* Source data

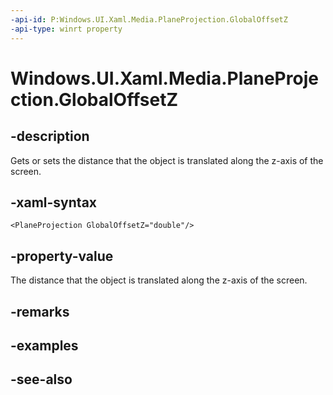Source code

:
 ```yaml
---
-api-id: P:Windows.UI.Xaml.Media.PlaneProjection.GlobalOffsetZ
-api-type: winrt property
---
```


<!-- Property syntax
public double GlobalOffsetZ { get;  set; }
-->

# Windows.UI.Xaml.Media.PlaneProjection.GlobalOffsetZ

## -description
Gets or sets the distance that the object is translated along the z-axis of the screen.



## -xaml-syntax
```xaml
<PlaneProjection GlobalOffsetZ="double"/>
```


## -property-value
The distance that the object is translated along the z-axis of the screen.

## -remarks

## -examples

## -see-also
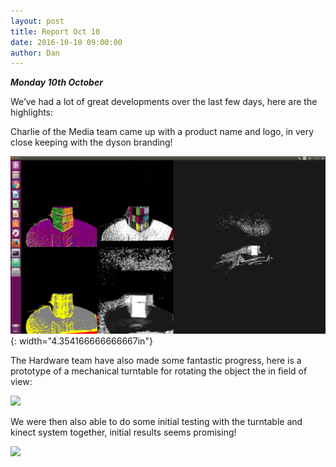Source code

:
 ```yaml
---
layout: post
title: Report Oct 10
date: 2016-10-10 09:00:00
author: Dan
---
```


***Monday 10th October***

We’ve had a lot of great developments over the last few days, here are
the highlights:

Charlie of the Media team came up with a product name and logo, in very
close keeping with the dyson branding!

![](/img/blog/13th/media/image02.png){: width="4.354166666666667in"}

The Hardware team have also made some fantastic progress, here is a
prototype of a mechanical turntable for rotating the object the in field
of view:

![](/img/blog/13th/media/image03.jpg)

We were then also able to do some initial testing with the turntable and
kinect system together, initial results seems promising!

![](/img/blog/13th/media/image05.jpg)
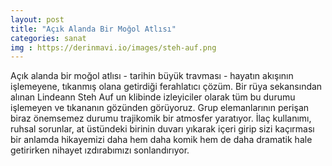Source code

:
 ```yaml
---
layout: post
title: "Açık Alanda Bir Moğol Atlısı"
categories: sanat
img : https://derinmavi.io/images/steh-auf.png
---
```


Açık alanda bir moğol atlısı - tarihin büyük travması - hayatın akışının işlemeyene, tıkanmış olana getirdiği ferahlatıcı çözüm. 
Bir rüya sekansından alınan Lindeann Steh Auf un klibinde izleyiciler olarak tüm bu durumu işlemeyen ve tıkananın gözünden görüyoruz. 
Grup elemanlarının perişan biraz önemsemez durumu trajikomik bir atmosfer yaratıyor. 
İlaç kullanımı, ruhsal sorunlar, at üstündeki birinin duvarı yıkarak içeri girip sizi kaçırması bir anlamda hikayemizi daha hem daha komik hem de daha dramatik hale getirirken nihayet ızdırabımızı sonlandırıyor.
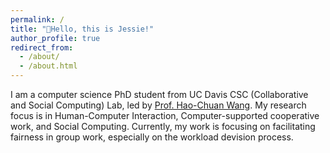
 ```yaml
---
permalink: /
title: "👋Hello, this is Jessie!"
author_profile: true
redirect_from: 
  - /about/
  - /about.html
---
```


I am a computer science PhD student from UC Davis CSC (Collaborative and Social Computing) Lab, led by [Prof. Hao-Chuan Wang](https://www.haochuanwang.info/). My research focus is in Human-Computer Interaction, Computer-supported cooperative work, and Social Computing. Currently, my work is focusing on facilitating fairness in group work, especially on the workload devision process.

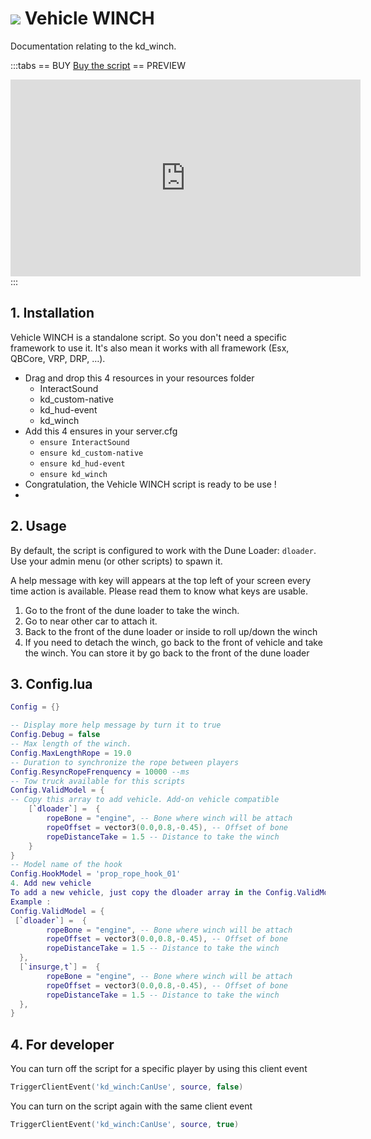 # <img src='/images/winch.webp'/> Vehicle WINCH
Documentation relating to the kd_winch.

:::tabs
== BUY
[Buy the script](https://jumpon-studios.com/fivem/vehicle-winch)
== PREVIEW
<iframe width="560" height="315" src="https://www.youtube.com/embed/CIs16GE6hZM?si=pfp8U1-hPmXm1Yoc" title="YouTube video player" frameborder="0" allow="accelerometer; autoplay; clipboard-write; encrypted-media; gyroscope; picture-in-picture; web-share" allowfullscreen></iframe>
:::

## 1. Installation
Vehicle WINCH is a standalone script. So you don't need a specific framework to use it. It's also mean it works with all framework (Esx, QBCore, VRP, DRP, …).

- Drag and drop this 4 resources in your resources folder
  - InteractSound
  - kd_custom-native
  - kd_hud-event
  - kd_winch
- Add this 4 ensures in your server.cfg
  - `ensure InteractSound`
  - `ensure kd_custom-native`
  - `ensure kd_hud-event`
  - `ensure kd_winch`
- Congratulation, the Vehicle WINCH script is ready to be use !
- 
## 2. Usage
By default, the script is configured to work with the Dune Loader: `dloader`. Use your admin menu (or other scripts) to spawn it. 

A help message with key will appears at the top left of your screen every time action is available. Please read them to know what keys are usable. 
1. Go to the front of the dune loader to take the winch.
2. Go to near other car to attach it.
3. Back to the front of the dune loader or inside to roll up/down the winch
4. If you need to detach the winch, go back to the front of vehicle and take the winch. You can store it by go back to the front of the dune loader 

## 3. Config.lua
```lua
Config = {}

-- Display more help message by turn it to true
Config.Debug = false 
-- Max length of the winch.
Config.MaxLengthRope = 19.0
-- Duration to synchronize the rope between players
Config.ResyncRopeFrenquency = 10000 --ms
-- Tow truck available for this scripts
Config.ValidModel = {
-- Copy this array to add vehicle. Add-on vehicle compatible
    [`dloader`] =  {
        ropeBone = "engine", -- Bone where winch will be attach
        ropeOffset = vector3(0.0,0.8,-0.45), -- Offset of bone
        ropeDistanceTake = 1.5 -- Distance to take the winch
    }
}
-- Model name of the hook
Config.HookModel = 'prop_rope_hook_01'
4. Add new vehicle
To add a new vehicle, just copy the dloader array in the Config.ValidModel variable and change the modelname. Sometime, you will have to change the configuration of the vehicle to make it more usable. 
Example :
Config.ValidModel = {
 [`dloader`] =  {
        ropeBone = "engine", -- Bone where winch will be attach
        ropeOffset = vector3(0.0,0.8,-0.45), -- Offset of bone
        ropeDistanceTake = 1.5 -- Distance to take the winch
  },
  [`insurge,t`] =  {
        ropeBone = "engine", -- Bone where winch will be attach
        ropeOffset = vector3(0.0,0.8,-0.45), -- Offset of bone
        ropeDistanceTake = 1.5 -- Distance to take the winch
  },
}
```
## 4. For developer
You can turn off the script for a specific player by using this client event
```lua
TriggerClientEvent('kd_winch:CanUse', source, false)
```
You can turn on the script again with the same client event
```lua
TriggerClientEvent('kd_winch:CanUse', source, true)
```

* Work required
Pictures are not part of the copy; output everything else in the records exactly.

* The answer
Source code

:
 ```yaml
---
-api-id: P:Windows.UI.Xaml.Media.PlaneProjection.GlobalOffsetZ
-api-type: winrt property
---
```


<!-- Property syntax
public double GlobalOffsetZ { get;  set; }
-->

# Windows.UI.Xaml.Media.PlaneProjection.GlobalOffsetZ

## -description
Gets or sets the distance that the object is translated along the z-axis of the screen.



## -xaml-syntax
```xaml
<PlaneProjection GlobalOffsetZ="double"/>
```


## -property-value
The distance that the object is translated along the z-axis of the screen.

## -remarks

## -examples

## -see-also
Source code

:
 ```yaml
---
layout: post
title: Report Oct 10
date: 2016-10-10 09:00:00
author: Dan
---
```


***Monday 10th October***

We’ve had a lot of great developments over the last few days, here are
the highlights:

Charlie of the Media team came up with a product name and logo, in very
close keeping with the dyson branding!

![](/img/blog/13th/media/image02.png){: width="4.354166666666667in"}

The Hardware team have also made some fantastic progress, here is a
prototype of a mechanical turntable for rotating the object the in field
of view:

![](/img/blog/13th/media/image03.jpg)

We were then also able to do some initial testing with the turntable and
kinect system together, initial results seems promising!

![](/img/blog/13th/media/image05.jpg)
Source code

:
 ```yaml
---
layout: post
title: "Açık Alanda Bir Moğol Atlısı"
categories: sanat
img : https://derinmavi.io/images/steh-auf.png
---
```


Açık alanda bir moğol atlısı - tarihin büyük travması - hayatın akışının işlemeyene, tıkanmış olana getirdiği ferahlatıcı çözüm. 
Bir rüya sekansından alınan Lindeann Steh Auf un klibinde izleyiciler olarak tüm bu durumu işlemeyen ve tıkananın gözünden görüyoruz. 
Grup elemanlarının perişan biraz önemsemez durumu trajikomik bir atmosfer yaratıyor. 
İlaç kullanımı, ruhsal sorunlar, at üstündeki birinin duvarı yıkarak içeri girip sizi kaçırması bir anlamda hikayemizi daha hem daha komik hem de daha dramatik hale getirirken nihayet ızdırabımızı sonlandırıyor.
 ```yaml
---
permalink: /
title: "👋Hello, this is Jessie!"
author_profile: true
redirect_from: 
  - /about/
  - /about.html
---
```


I am a computer science PhD student from UC Davis CSC (Collaborative and Social Computing) Lab, led by [Prof. Hao-Chuan Wang](https://www.haochuanwang.info/). My research focus is in Human-Computer Interaction, Computer-supported cooperative work, and Social Computing. Currently, my work is focusing on facilitating fairness in group work, especially on the workload devision process.

 # <img src='/images/winch.webp'/> Vehicle WINCH
Documentation relating to the kd_winch.

:::tabs
== BUY
[Buy the script](https://jumpon-studios.com/fivem/vehicle-winch)
== PREVIEW
<iframe width="560" height="315" src="https://www.youtube.com/embed/CIs16GE6hZM?si=pfp8U1-hPmXm1Yoc" title="YouTube video player" frameborder="0" allow="accelerometer; autoplay; clipboard-write; encrypted-media; gyroscope; picture-in-picture; web-share" allowfullscreen></iframe>
:::

## 1. Installation
Vehicle WINCH is a standalone script. So you don't need a specific framework to use it. It's also mean it works with all framework (Esx, QBCore, VRP, DRP, …).

- Drag and drop this 4 resources in your resources folder
  - InteractSound
  - kd_custom-native
  - kd_hud-event
  - kd_winch
- Add this 4 ensures in your server.cfg
  - `ensure InteractSound`
  - `ensure kd_custom-native`
  - `ensure kd_hud-event`
  - `ensure kd_winch`
- Congratulation, the Vehicle WINCH script is ready to be use !
- 
## 2. Usage
By default, the script is configured to work with the Dune Loader: `dloader`. Use your admin menu (or other scripts) to spawn it. 

A help message with key will appears at the top left of your screen every time action is available. Please read them to know what keys are usable. 
1. Go to the front of the dune loader to take the winch.
2. Go to near other car to attach it.
3. Back to the front of the dune loader or inside to roll up/down the winch
4. If you need to detach the winch, go back to the front of vehicle and take the winch. You can store it by go back to the front of the dune loader 

## 3. Config.lua
```lua
Config = {}

-- Display more help message by turn it to true
Config.Debug = false 
-- Max length of the winch.
Config.MaxLengthRope = 19.0
-- Duration to synchronize the rope between players
Config.ResyncRopeFrenquency = 10000 --ms
-- Tow truck available for this scripts
Config.ValidModel = {
-- Copy this array to add vehicle. Add-on vehicle compatible
    [`dloader`] =  {
        ropeBone = "engine", -- Bone where winch will be attach
        ropeOffset = vector3(0.0,0.8,-0.45), -- Offset of bone
        ropeDistanceTake = 1.5 -- Distance to take the winch
    }
}
-- Model name of the hook
Config.HookModel = 'prop_rope_hook_01'
4. Add new vehicle
To add a new vehicle, just copy the dloader array in the Config.ValidModel variable and change the modelname. Sometime, you will have to change the configuration of the vehicle to make it more usable. 
Example :
Config.ValidModel = {
 [`dloader`] =  {
        ropeBone = "engine", -- Bone where winch will be attach
        ropeOffset = vector3(0.0,0.8,-0.45), -- Offset of bone
        ropeDistanceTake = 1.5 -- Distance to take the winch
  },
  [`insurge,t`] =  {
        ropeBone = "engine", -- Bone where winch will be attach
        ropeOffset = vector3(0.0,0.8,-0.45), -- Offset of bone
        ropeDistanceTake = 1.5 -- Distance to take the winch
  },
}
```
## 4. For developer
You can turn off the script for a specific player by using this client event
```lua
TriggerClientEvent('kd_winch:CanUse', source, false)
```
You can turn on the script again with the same client event
```lua
TriggerClientEvent('kd_winch:CanUse', source, true)
```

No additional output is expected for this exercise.